I have had a play with this, and have tried inserting a second intermediate AVAudioMixerNode. My thoery that when I connect the two mixers, I can select the format conversion then, and can then connect the output of the intermediateMixer to AVAudioSinkNode.
When I try thisI get peculiar results:
let outputFormat = engine.outputNode.outputFormat(forBus: 0)
let inputFormat = engine.inputNode.outputFormat(forBus: 0)
let requiredFormat = AVAudioFormat(commonFormat: .pcmFormatFloat32,
sampleRate: Double(sampleRate),
channels: 1,
interleaved: false)
let formatMixer = AVAudioMixerNode()
engine.attach(formatMixer)
let intermediateMixer = AVAudioMixerNode()
engine.attach(intermediateMixer)
engine.connect(input, to: formatMixer, format: inputFormat)
engine.connect(formatMixer, to: intermediateMixer, format: requiredFormat)
engine.attach(MicSinkNode)
engine.connect(intermediateMixer, to: MicSinkNode, format: nil)

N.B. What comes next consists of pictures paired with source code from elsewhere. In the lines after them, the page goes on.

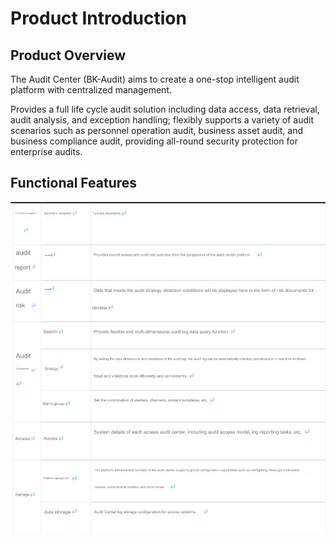# Product Introduction

## Product Overview

The Audit Center (BK-Audit) aims to create a one-stop intelligent audit platform with centralized management.

Provides a full life cycle audit solution including data access, data retrieval, audit analysis, and exception handling; flexibly supports a variety of audit scenarios such as personnel operation audit, business asset audit, and business compliance audit, providing all-round security protection for enterprise audits.

## Functional Features

![alt text](image.png)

If I print to console the various formats along the way, I get:
Output Format is <AVAudioFormat 0x600002143930: 4 ch, 48000 Hz, Float32, non-inter>
InputNode Format is <AVAudioFormat 0x60000211ae90: 4 ch, 48000 Hz, Float32, non-inter>
Required Format for input is: Optional(<AVAudioFormat 0x60000213ed00: 1 ch, 48000 Hz, Float32>)
FormatMixer Format is <AVAudioFormat 0x6000021496d0: 1 ch, 48000 Hz, Float32>
Intermediate Format is <AVAudioFormat 0x600002149770: 1 ch, 48000 Hz, Float32>
MicSinkNode Format is <AVAudioFormat 0x600002149810: 2 ch, 44100 Hz, Float32, non-inter>
Where does MicSinkNode get this format from? If I compare my original signal to the result from MicSinkNode, the result is the same length with no glitches. Despite being a different sampleRate at. this stage.
What is interesting is that if I change the line to:
engine.connect(intermediateMixer, to: MicSinkNode, format: requiredFormat) so that all of the formats match and the MicSinkNode Format is the same as requiredFormat, comparing the WAVs, the output of MicSinkNode is shorter than the original signal (as if a 44.1k has been read directly into a 48k stream). And the regular clock slip glitches are apparent in the audio.
So how do I correctly get a input signal int a single 48k buffer that I can read into an array?